Ahora la imagen precede a la realidad, no es su reflejo, sino que la diseña.
Hay simbologías incongruentes. Para un sector de la población si defiendes las vacunas eres un pringado, vendido al capital, no digamos si crees que los americanos llegaron a la Luna o que no fueron los extraterrestres quienes construyeron las pirámides. En materia de símbolos hay que estar siempre ojo avizor. Además, los universos simbólicos son compactos, escurridizos y luchan entre sí. Quieren convertirse en verdades absolutas.
En realidades.
Lo peor no es que discrepemos de las salidas a nuestros problemas -entra dentro de la lógica democrática- sino que no estemos de acuerdo sobre cuáles son los problemas a solucionar. Ni siquiera hay consenso sobre la realidad, que cada cual la ve según el cristal con que la mira y la simbología que prefiera. ¿Habrá que negociar no sobre propuestas sino acerca de qué es la sociedad?
Lo explicó Felipe González: «En democracia, la verdad es lo que la gente cree que es verdad». Ese relativismo posmoderno viene a justificar nuestra costumbre de vivir en el relato, la alegoría por encima de todo. La verdad es la verdad, la diga Agamenón o su porquero, rezaba el aforismo clásico. Ahora es versátil y acomodaticia. ¿La verdad es lo que dice el CIS, lo que recetan las encuestas? Es lo que desarrollan los símbolos.
¿Y si el poder nos convence de que una mentira es la verdad?
No solo el poder, también los contrapoderes o los desalmados… La vida pública se convierte en una lucha entre múltiples bandos por imponer su cantinela. La acción política deriva en retórica huera que no necesita asideros sólidos para imponer certezas. Basta que la gente se trague una milonga.
Es un problema grave. Hannah Arendt aseguraba que la política minusvalora la verdad por la necesidad de tomar decisiones, pero que resulta imprescindible que la opinión y los medios de comunicación se aferren a la verdad. Si desaparecen las distinciones entre lo verdadero y lo falso resulta factible cualquier deriva populista o peor.
Si la verdad es estadística y proyección de la propaganda o un subproducto de la ideología, la vida pública pierde consistencia.
La apariencia de verdad pasa a ser más importante que la verdad: es el principio de la posverdad, esta época en la que los bulos campan a sus anchas.

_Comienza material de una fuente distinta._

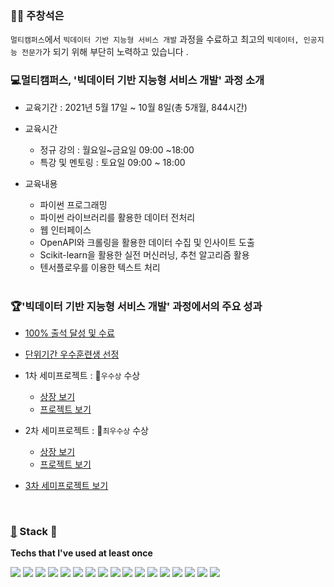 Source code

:### 👨‍🎨 주창석은

`멀티캠퍼스`에서  `빅데이터 기반 지능형 서비스 개발` 과정을 수료하고 최고의 `빅데이터, 인공지능 전문가`가 되기 위해 부단히 노력하고 있습니다 .



### 💻멀티캠퍼스, '빅데이터 기반 지능형 서비스 개발' 과정 소개

* 교육기간 : 2021년 5월 17일 ~ 10월 8일(총 5개월,  844시간)
* 교육시간 
  * 정규 강의 : 월요일~금요일 09:00 ~18:00
  * 특강 및 멘토링 : 토요일 09:00 ~ 18:00

* 교육내용 
  * 파이썬 프로그래밍
  * 파이썬 라이브러리를 활용한 데이터 전처리
  * 웹 인터페이스
  * OpenAPI와 크롤링을 활용한 데이터 수집 및 인사이트 도출
  * Scikit-learn을 활용한 실전 머신러닝, 추천 알고리즘 활용
  * 텐서플로우를 이용한 텍스트 처리      <br><br>



### 🏆'빅데이터 기반 지능형 서비스 개발' 과정에서의 주요 성과

* <a href="https://github.com/victoria2012/victoria2012/blob/master/md-images/%EB%A9%80%ED%8B%B0%EC%BA%A0%ED%8D%BC%EC%8A%A4%20%EC%88%98%EB%A3%8C%EC%A6%9D.pdf">100% 출석 달성 및 수료</a>
* <a href="https://github.com/victoria2012/victoria2012/blob/master/md-images/%EC%9A%B0%EC%88%98%ED%9B%88%EB%A0%A8%EC%83%9D.png">단위기간 우수훈련생 선정</a>
* 1차 세미프로젝트 : 🥈`우수상` 수상
  * <a href="https://github.com/victoria2012/victoria2012/blob/master/md-images/%5BKDT%5D%20%EC%9A%B0%EC%88%98%EC%83%81%EC%9E%A5.pdf">상장 보기</a>
  * <a href="https://github.com/victoria2012/Multi_A_2Team">프로젝트 보기</a>
* 2차 세미프로젝트 : 🥇`최우수상` 수상
  * <a href="https://github.com/victoria2012/victoria2012/blob/master/md-images/%5BKDT%5D%20AI%EC%84%9C%EB%B9%84%EC%8A%A4%EA%B0%9C%EB%B0%9CPTJ_%EC%B5%9C%EC%9A%B0%EC%88%98%EC%83%81.pdf">상장 보기</a>
  * <a href="https://github.com/victoria2012/TeamProject">프로젝트 보기</a>

* <a href="https://github.com/victoria2012/HEXinAR_exawave_service">3차 세미프로젝트 보기</a>

​    

###  [🔨](https://emojikeyboard.org/copy/Hammer_Emoji_🔨) Stack 🔐

**Techs that I've used at least once**

<a href="https://www.Python.org/" target="_blank"><img src="https://img.shields.io/badge/Python-3776AB?style=flat-square&logo=Python&logoColor=white"/></a>  <a href="https://www.Python.org/" target="_blank"><img src="https://img.shields.io/badge/HTML5-E34F26?style=flat-square&logo=HTML5&logoColor=white"/></a>  <a href="https://www.Python.org/" target="_blank"><img src="https://img.shields.io/badge/CSS3-1572B6?style=flat-square&logo=CSS3&logoColor=white"/></a>  <a href="https://www.Python.org/" target="_blank"><img src="https://img.shields.io/badge/JavaScript-F7DF1E?style=flat-square&logo=JavaScript&logoColor=white"/></a>  <a href="https://www.Python.org/" target="_blank"><img src="https://img.shields.io/badge/Django-092E20?style=flat-square&logo=Django&logoColor=white"/></a>  <a href="https://www.Python.org/" target="_blank"><img src="https://img.shields.io/badge/SQLite-003B57?style=flat-square&logo=SQLite&logoColor=white"/></a>  <a href="https://www.Python.org/" target="_blank"><img src="https://img.shields.io/badge/TensorFlow-FF6F00?style=flat-square&logo=TensorFlow&logoColor=white"/></a>  <a href="https://www.Python.org/" target="_blank"><img src="https://img.shields.io/badge/Selenium-43B02A?style=flat-square&logo=Selenium&logoColor=white"/></a>  <a href="https://www.Python.org/" target="_blank"><img src="https://img.shields.io/badge/Jupyter-F37626?style=flat-square&logo=Jupyter&logoColor=white"/></a>  <a href="https://www.Python.org/" target="_blank"><img src="https://img.shields.io/badge/Google Colab-F9AB00?style=flat-square&logo=Google Colab&logoColor=white"/></a>  <a href="https://www.Python.org/" target="_blank"><img src="https://img.shields.io/badge/GitHub-181717?style=flat-square&logo=GitHub&logoColor=white"/></a>   <a href="https://www.Python.org/" target="_blank"><img src="https://img.shields.io/badge/Keras-D00000?style=flat-square&logo=Keras&logoColor=white"/></a>  <a href="https://www.Python.org/" target="_blank"><img src="https://img.shields.io/badge/NumPy-013243?style=flat-square&logo=NumPy&logoColor=white"/></a>  <a href="https://www.Python.org/" target="_blank"><img src="https://img.shields.io/badge/pandas-150458?style=flat-square&logo=pandas&logoColor=white"/></a>  <a href="https://www.Python.org/" target="_blank"><img src="https://img.shields.io/badge/scikit-learn-F7931E?style=flat-square&logo=scikit-learn&logoColor=white"/></a>  <a href="https://www.Python.org/" target="_blank"><img src="https://img.shields.io/badge/JSON-000000?style=flat-square&logo=JSON&logoColor=white"/></a>  <a href="https://www.Python.org/" target="_blank"><img src="https://img.shields.io/badge/Tableau-E97627?style=flat-square&logo=Tableau&logoColor=white"/></a>



###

Es un mundo peligroso: resulta mucho más fácil defenderse de una verdad que de una mentira. La primera quizás te perjudique, pero puedes explicarla y justificarla -o, si resulta dañina, puedes consolarte pensado que cada palo ha de aguantar su vela-. Los bulos se inventan cubriendo todas las tangentes, saltan donde menos te lo esperas, no les puedes hacer frente porque se escurren y lo que digas en tu defensa será estéril, prueba de culpabilidad.